Creían que en esa noche las fronteras entre vivos y muertos se abrían: los
espíritus regresaban, los demonios vagaban y las hadas revoloteaban. Para
apaciguar a los malvados, se dejaban alimentos en las puertas, un gesto que
siglos después inspiraría el famoso truco o trato.

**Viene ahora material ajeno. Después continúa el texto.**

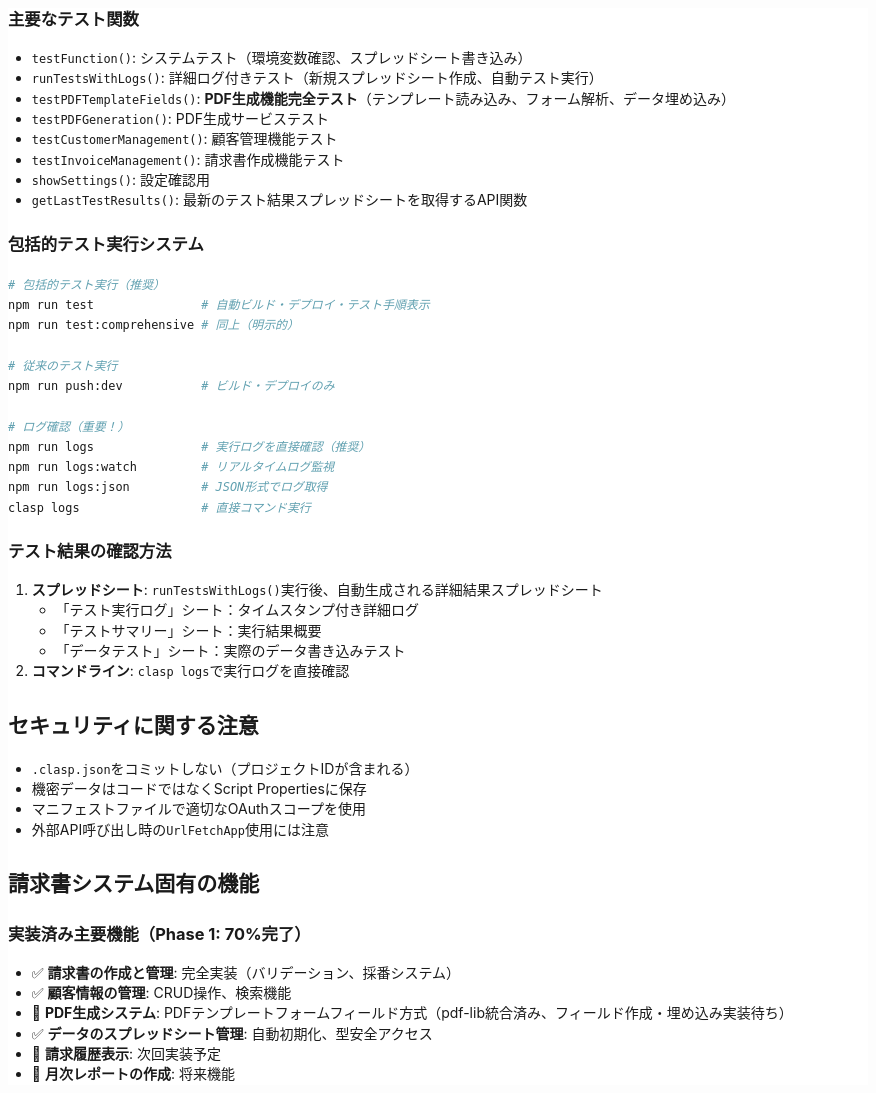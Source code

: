 ### 主要なテスト関数
- `testFunction()`: システムテスト（環境変数確認、スプレッドシート書き込み）
- `runTestsWithLogs()`: 詳細ログ付きテスト（新規スプレッドシート作成、自動テスト実行）
- `testPDFTemplateFields()`: **PDF生成機能完全テスト**（テンプレート読み込み、フォーム解析、データ埋め込み）
- `testPDFGeneration()`: PDF生成サービステスト
- `testCustomerManagement()`: 顧客管理機能テスト
- `testInvoiceManagement()`: 請求書作成機能テスト
- `showSettings()`: 設定確認用
- `getLastTestResults()`: 最新のテスト結果スプレッドシートを取得するAPI関数

### 包括的テスト実行システム
```bash
# 包括的テスト実行（推奨）
npm run test               # 自動ビルド・デプロイ・テスト手順表示
npm run test:comprehensive # 同上（明示的）

# 従来のテスト実行
npm run push:dev           # ビルド・デプロイのみ

# ログ確認（重要！）
npm run logs               # 実行ログを直接確認（推奨）
npm run logs:watch         # リアルタイムログ監視
npm run logs:json          # JSON形式でログ取得
clasp logs                 # 直接コマンド実行
```

### テスト結果の確認方法
1. **スプレッドシート**: `runTestsWithLogs()`実行後、自動生成される詳細結果スプレッドシート
   - 「テスト実行ログ」シート：タイムスタンプ付き詳細ログ
   - 「テストサマリー」シート：実行結果概要  
   - 「データテスト」シート：実際のデータ書き込みテスト
2. **コマンドライン**: `clasp logs`で実行ログを直接確認

## セキュリティに関する注意

- `.clasp.json`をコミットしない（プロジェクトIDが含まれる）
- 機密データはコードではなくScript Propertiesに保存
- マニフェストファイルで適切なOAuthスコープを使用
- 外部API呼び出し時の`UrlFetchApp`使用には注意

## 請求書システム固有の機能

### 実装済み主要機能（Phase 1: 70%完了）
- ✅ **請求書の作成と管理**: 完全実装（バリデーション、採番システム）
- ✅ **顧客情報の管理**: CRUD操作、検索機能
- 🔄 **PDF生成システム**: PDFテンプレートフォームフィールド方式（pdf-lib統合済み、フィールド作成・埋め込み実装待ち）
- ✅ **データのスプレッドシート管理**: 自動初期化、型安全アクセス
- 🔄 **請求履歴表示**: 次回実装予定
- 🔄 **月次レポートの作成**: 将来機能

En Roma, una creencia similar se vivía con el mundus
patet —el “mundo abierto”—, días en los que se destapaba el portal que
conectaba a los muertos con los vivos. Los antiguos temían a los larvae
y maniae, espíritus descritos como esqueletos horribles que podían
enloquecer a los humanos.
La Iglesia cristiana, consciente del arraigo de estas
fiestas paganas, fijó el 1 de noviembre como Día de Todos los Santos en el
siglo VIII, buscando sustituir los antiguos cultos. Así nació también su
víspera, All Hallows Eve, que acabaría dando nombre a Halloween.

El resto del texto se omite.